## What you need to do:
Could you please return each line of the data that has the word "Personal"?
(Data extract)
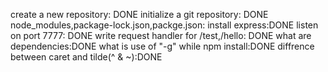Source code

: create a new repository: DONE
initialize a git repository: DONE
node_modules,package-lock.json,packge.json:
install express:DONE
listen on port 7777: DONE
write request handler for /test,/hello: DONE
what are dependencies:DONE
what is use of "-g" while npm install:DONE
diffrence between caret and tilde(^ & ~):DONE


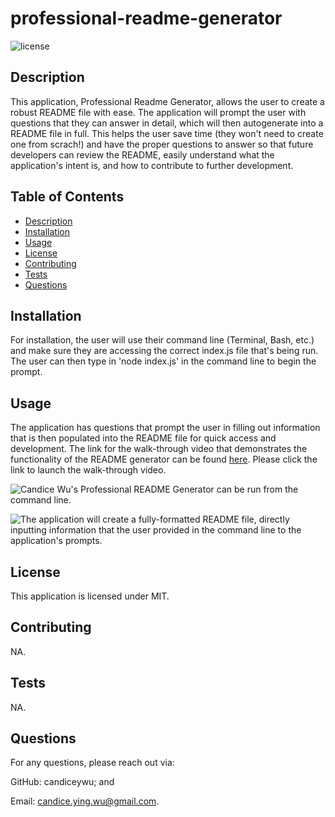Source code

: # professional-readme-generator

  ![license](https://img.shields.io/badge/license-MIT-blue.svg)

  ## Description
  This application, Professional Readme Generator, allows the user to create a robust README file with ease. The application will prompt the user with questions that they can answer in detail, which will then autogenerate into a README file in full. This helps the user save time (they won't need to create one from scrach!) and have the proper questions to answer so that future developers can review the README, easily understand what the application's intent is, and how to contribute to further development.

  ## Table of Contents
  - [Description](#description)
  - [Installation](#installation)
  - [Usage](#usage)
  - [License](#license)
  - [Contributing](#contributing)
  - [Tests](#tests)
  - [Questions](#questions)

  ## Installation
  For installation, the user will use their command line (Terminal, Bash, etc.) and make sure they are accessing the correct index.js file that's being run. The user can then type in 'node index.js' in the command line to begin the prompt.

  ## Usage 
  The application has questions that prompt the user in filling out information that is then populated into the README file for quick access and development. The link for the walk-through video that demonstrates the functionality of the README generator can be found [here](https://drive.google.com/file/d/1m5LpGIjY-uOfQVmaqAsBCPDy4rUpJBQ-/view). Please click the link to launch the walk-through video. 

  ![Candice Wu's Professional README Generator can be run from the command line.](assets/images/screencapture.png)
  
  ![The application will create a fully-formatted README file, directly inputting information that the user provided in the command line to the application's prompts.](assets/images/screencapture2.png)

  ## License
  This application is licensed under MIT.


  ## Contributing
  NA.

  ## Tests
  NA.

  ## Questions
  For any questions, please reach out via:
  
  GitHub: candiceywu; and

  Email: candice.ying.wu@gmail.com.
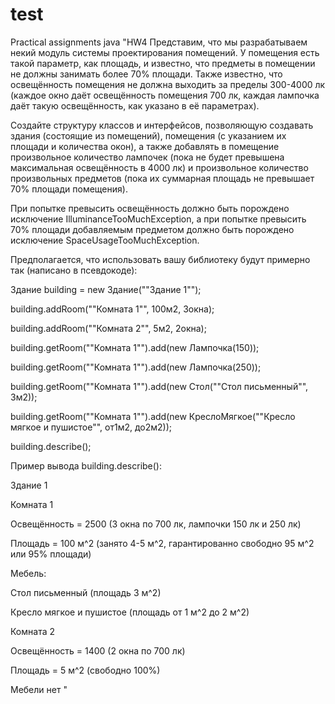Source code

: # test
Practical assignments java
"HW4
Представим, что мы разрабатываем некий модуль системы проектирования помещений. У помещения есть такой параметр, как площадь, и известно, что предметы в помещении не должны занимать более 70% площади. Также известно, что освещённость помещения не должна выходить за пределы 300-4000 лк (каждое окно даёт освещённость помещения 700 лк, каждая лампочка даёт такую освещённость, как указано в её параметрах).

Создайте структуру классов и интерфейсов, позволяющую создавать здания (состоящие из помещений), помещения (с указанием их площади и количества окон), а также добавлять в помещение произвольное количество лампочек (пока не будет превышена максимальная освещённость в 4000 лк) и произвольное количество произвольных предметов (пока их суммарная площадь не превышает 70% площади помещения).

При попытке превысить освещённость должно быть порождено исключение IlluminanceTooMuchException, а при попытке превысить 70% площади добавляемым предметом должно быть порождено исключение SpaceUsageTooMuchException.

Предполагается, что использовать вашу библиотеку будут примерно так (написано в псевдокоде):

Здание building = new Здание(""Здание 1"");

building.addRoom(""Комната 1"", 100м2, 3окна);

building.addRoom(""Комната 2"", 5м2, 2окна);

building.getRoom(""Комната 1"").add(new Лампочка(150));

building.getRoom(""Комната 1"").add(new Лампочка(250));

building.getRoom(""Комната 1"").add(new Стол(""Стол письменный"", 3м2));

building.getRoom(""Комната 1"").add(new КреслоМягкое(""Кресло мягкое и пушистое"", от1м2, до2м2));

building.describe();

Пример вывода building.describe():

Здание 1

Комната 1

Освещённость = 2500 (3 окна по 700 лк, лампочки 150 лк и 250 лк)

Площадь = 100 м^2 (занято 4-5 м^2, гарантированно свободно 95 м^2 или 95% площади)

Мебель:

Стол письменный (площадь 3 м^2)

Кресло мягкое и пушистое (площадь от 1 м^2 до 2 м^2)

Комната 2

Освещённость = 1400 (2 окна по 700 лк)

Площадь = 5 м^2 (свободно 100%)

Мебели нет
"

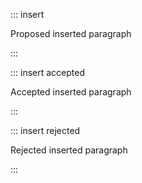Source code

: ::: insert

Proposed inserted paragraph

:::

::: insert accepted

Accepted inserted paragraph

:::

::: insert rejected

Rejected inserted paragraph

:::
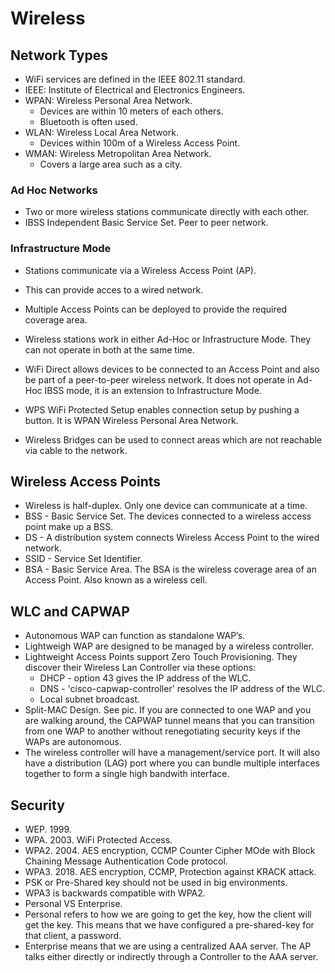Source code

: # Wireless #
## Network Types ##
- WiFi services are defined in the IEEE 802.11 standard.
- IEEE: Institute of Electrical and Electronics Engineers.
- WPAN: Wireless Personal Area Network.
	- Devices are within 10 meters of each others.
	- Bluetooth is often used.
- WLAN: Wireless Local Area Network.
	- Devices within 100m of a Wireless Access Point.
- WMAN: Wireless Metropolitan Area Network.
	- Covers a large area such as a city.

### Ad Hoc Networks ###
- Two or more wireless stations communicate directly with each other.
- IBSS Independent Basic Service Set. Peer to peer network.

### Infrastructure Mode ###
- Stations communicate via a Wireless Access Point (AP).
- This can provide acces to a wired network.
- Multiple Access Points can be deployed to provide the required coverage area.

- Wireless stations work in either Ad-Hoc or Infrastructure Mode. They can not operate in both at the same time.
- WiFi Direct allows devices to be connected to an Access Point and also be part of a peer-to-peer wireless network. It does not operate in Ad-Hoc IBSS mode, it is an extension to Infrastructure Mode.
- WPS WiFi Protected Setup enables connection setup by pushing a button. It is WPAN Wireless Personal Area Network.

- Wireless Bridges can be used to connect areas which are not reachable via cable to the network.

## Wireless Access Points ##
- Wireless is half-duplex. Only one device can communicate at a time.
- BSS - Basic Service Set. The devices connected to a wireless access point make up a BSS.
- DS - A distribution system connects Wireless Access Point to the wired network.
- SSID - Service Set Identifier.
- BSA - Basic Service Area. The BSA is the wireless coverage area of an Access Point. Also known as a wireless cell.

## WLC and CAPWAP ##
- Autonomous WAP can function as standalone WAP’s.
- Lightweigh WAP are designed to be managed by a wireless controller.
- Lightweight Access Points support Zero Touch Provisioning. They discover their Wireless Lan Controller via these options:
	- DHCP - option 43 gives the IP address of the WLC.
	- DNS - 'cisco-capwap-controller' resolves the IP address of the WLC.
	- Local subnet broadcast.
- Split-MAC Design. See pic. If you are connected to one WAP and you are walking around, the CAPWAP tunnel means that you can transition from one WAP to another without renegotiating security keys if the WAPs are autonomous.
- The wireless controller will have a management/service port. It will also have a distribution (LAG) port where you can bundle multiple interfaces together to form a single high bandwith interface.

## Security ##
- WEP. 1999.
- WPA. 2003. WiFi Protected Access. 
- WPA2. 2004. AES encryption, CCMP Counter Cipher MOde with Block Chaining Message Authentication Code protocol.
- WPA3. 2018. AES encryption, CCMP, Protection against KRACK attack.
- PSK or Pre-Shared key should not be used in big environments.
- WPA3 is backwards compatible with WPA2.
- Personal VS Enterprise.
- Personal refers to how we are going to get the key, how the client will get the key. This means that we have configured a pre-shared-key for that client, a password.
- Enterprise means that we are using a centralized AAA server. The AP talks either directly or indirectly through a Controller to the AAA server.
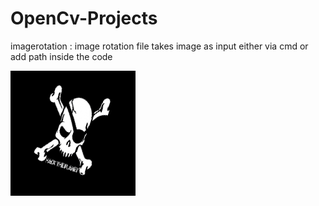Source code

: # OpenCv-Projects

imagerotation :
image rotation file takes image as input either via cmd or add path inside the code

![](rotating.gif)
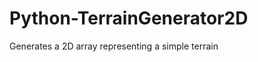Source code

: Python-TerrainGenerator2D
=========================

Generates a 2D array representing a simple terrain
(End Data extract)
## Exercise output:
- WPAN: Wireless Personal Area Network.
- WPS WiFi Protected Setup enables connection setup by pushing a button. It is WPAN Wireless Personal Area Network.
- Personal VS Enterprise.
- Personal refers to how we are going to get the key, how the client will get the key. This means that we have configured a pre-shared-key for that client, a password.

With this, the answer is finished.